What are the symptoms of desmoid tumors?
Desmoid tumors develop in tissue such as tendons and ligaments. These tissues are flexible and easy for tumors to push aside as they grow. So these tumors are often present for a long time before they are found.
Symptoms vary depending on tumor size and location. Common symptoms include the following:
- A painless swelling or lump
- Pain or soreness caused by the tumor pressing on nerves or muscles
- Limping (leg tumors)
- Abdominal (belly) pain, constipation and other problems with the bowel being blocked
- Tingling or the feeling that an area of the body has “gone to sleep” (tumor pressing on a blood vessel or nerve)
How are desmoid tumors treated?
If your child has a desmoid tumor, treatment will depend on the patient’s:
- Medical history,
- Overall health,
- Tumor size and expected growth, and
- Ability to withstand treatment.
Desmoid tumor treatment may include surgery, radiation therapy, chemotherapy and antihormonal therapy as well as medicines called nonsteroidal anti-inflammatory drugs (NSAIDs):
- Surgery — is the most common way to treat these tumors. They rarely spread (metastasize), so surgery is often the only treatment needed. However, if the tumor is not completely removed or returns, more surgery may be required.
- Radiation therapy — uses high-energy X-rays or other types of radiation to kill cancer cells or stop them from growing:
- External radiation uses machines outside the body to deliver the X-ray dose.
- Internal radiation uses needles, seeds, wires or catheters (tubes) to deliver the radiation directly into or close to the cancer.
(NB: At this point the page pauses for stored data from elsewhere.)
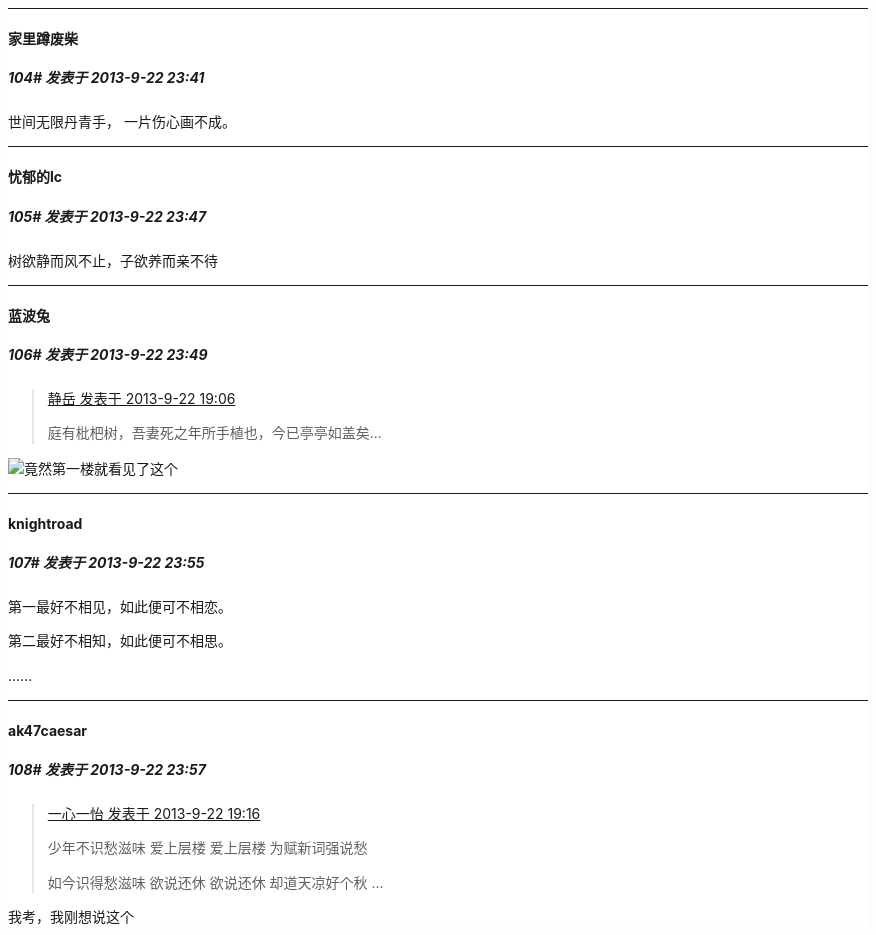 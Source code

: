 
*****

####  家里蹲废柴  
##### 104#       发表于 2013-9-22 23:41


世间无限丹青手， 一片伤心画不成。


*****

####  忧郁的lc  
##### 105#       发表于 2013-9-22 23:47


树欲静而风不止，子欲养而亲不待


*****

####  蓝波兔  
##### 106#       发表于 2013-9-22 23:49


<blockquote><a href="httphttps://bbs.saraba1st.com/2b/forum.php?mod=redirect&amp;goto=findpost&amp;pid=23101903&amp;ptid=956833" target="_blank">静岳 发表于 2013-9-22 19:06</a>

庭有枇杷树，吾妻死之年所手植也，今已亭亭如盖矣...</blockquote>
<img src="https://static.saraba1st.com/image/smiley/face/88.gif" referrerpolicy="no-referrer">竟然第一楼就看见了这个


*****

####  knightroad  
##### 107#       发表于 2013-9-22 23:55


第一最好不相见，如此便可不相恋。

第二最好不相知，如此便可不相思。

......


*****

####  ak47caesar  
##### 108#       发表于 2013-9-22 23:57


<blockquote><a href="httphttps://bbs.saraba1st.com/2b/forum.php?mod=redirect&amp;goto=findpost&amp;pid=23101966&amp;ptid=956833" target="_blank">一心一怡 发表于 2013-9-22 19:16</a>

少年不识愁滋味 爱上层楼 爱上层楼 为赋新词强说愁

如今识得愁滋味 欲说还休 欲说还休 却道天凉好个秋 ...</blockquote>
我考，我刚想说这个
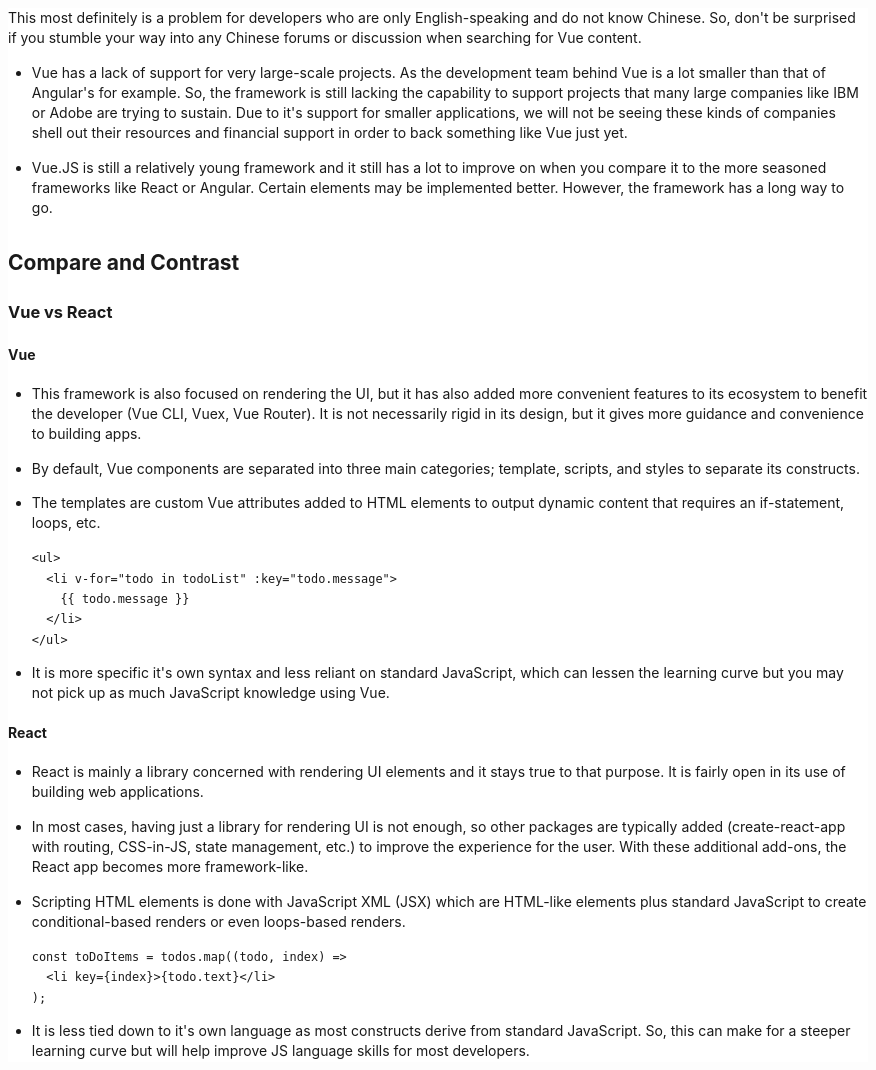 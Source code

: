   This most definitely is a problem for developers who are only English-speaking and do not know Chinese. So, don't be surprised if you stumble your way into any Chinese forums or discussion when searching for Vue content.

* Vue has a lack of support for very large-scale projects. As the development team behind Vue is a lot smaller than that of Angular's for example. So, the framework is still lacking the capability to support projects that many large companies like IBM or Adobe are trying to sustain. Due to it's support for smaller applications, we will not be seeing these kinds of companies shell out their resources and financial support in order to back something like Vue just yet.

* Vue.JS is still a relatively young framework and it still has a lot to improve on when you compare it to the more seasoned frameworks like React or Angular. Certain elements may be implemented better. However, the framework has a long way to go.

## **Compare and Contrast**

### Vue vs React

#### **Vue**

* This framework is also focused on rendering the UI, but it has also added more convenient features to its ecosystem to benefit the developer (Vue CLI, Vuex, Vue Router). It is not necessarily rigid in its design, but it gives more guidance and convenience to building apps.

* By default, Vue components are separated into three main categories; template, scripts, and styles to separate its constructs.

* The templates are custom Vue attributes added to HTML elements to output dynamic content that requires an if-statement, loops, etc.

      <ul>
        <li v-for="todo in todoList" :key="todo.message">
          {{ todo.message }}
        </li>
      </ul>

* It is more specific it's own syntax and less reliant on standard JavaScript, which can lessen the learning curve but you may not pick up as much JavaScript knowledge using Vue.

#### **React**

* React is mainly a library concerned with rendering UI elements and it stays true to that purpose. It is fairly open in its use of building web applications.

* In most cases, having just a library for rendering UI is not enough, so other packages are typically added (create-react-app with routing, CSS-in-JS, state management, etc.) to improve the experience for the user. With these additional add-ons, the React app becomes more framework-like.

* Scripting HTML elements is done with JavaScript XML (JSX) which are HTML-like elements plus standard JavaScript to create conditional-based renders or even loops-based renders.

      const toDoItems = todos.map((todo, index) =>
        <li key={index}>{todo.text}</li>
      );

* It is less tied down to it's own language as most constructs derive from standard JavaScript. So, this can make for a steeper learning curve but will help improve JS language skills for most developers.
Radiation therapy may be used alone or in addition to surgery.
- Chemotherapy (“chemo”) — uses powerful medicines to kill cancer cells or stop them from growing (dividing) and making more cancer cells.
- Chemo may be injected into the bloodstream, so that it can travel throughout the body.
- Some chemo may be given by mouth.
- Combination therapy uses more than one type of chemo at a time.
Chemo may be used for desmoid tumors that cannot be removed safely because they are too close to blood vessels or other important structures.
- Antihormonal therapy — uses medicines that help block the growth of some kinds of desmoid tumors due to the actions of certain hormones (chemicals in the blood).
- Nonsteroidal anti-inflammatory drugs (NSAIDs) — may be prescribed to help manage pain and swelling related to desmoid tumors.
What are the survival rates for desmoid tumors?
Up to 30 percent of these tumors come back within 10 years after surgery. Fortunately, they are rarely fatal.
Why choose St. Jude for your child’s desmoid tumor treatment?
- St. Jude is the only National Cancer Institute-designated Comprehensive Cancer Center devoted solely to children.
- St. Jude has created more clinical trials for cancer than any other children’s hospital in the United States.
- The nurse-to-patient ratio at St. Jude is unmatched— averaging 1:3 in hematology and oncology, and 1:1 in the Intensive Care Unit.
- The expert skills and experience of St. Jude specialty surgeons can help improve patients’ chances for best outcomes.
- Your child will have access to a close-knit team of specialists that includes: surgeons; doctors and nurses who treat this cancer; doctors who specialize in radiation therapy, in hormones (endocrinologists), and in diagnosis (pathologists); experts in diagnostic imaging and nuclear medicine; dietitians; speech therapists; rehabilitation specialists (physical therapists, occupational therapists); child life specialists; psychologists; Quality of Life team members; experts who help manage and minimize the long-term or late effects of treatment; researchers; scientists; and many others.
- The medical team works closely with laboratory researchers to bring new treatments from the laboratory to the clinic.
The St. Jude Web site is designed for educational purposes only and is not engaged in rendering medical advice or professional services. The information provided through this site should not be used for diagnosing or treating a health problem or a disease. It is not a substitute for professional care. If you have or suspect you may have a health problem, you should consult your health care provider.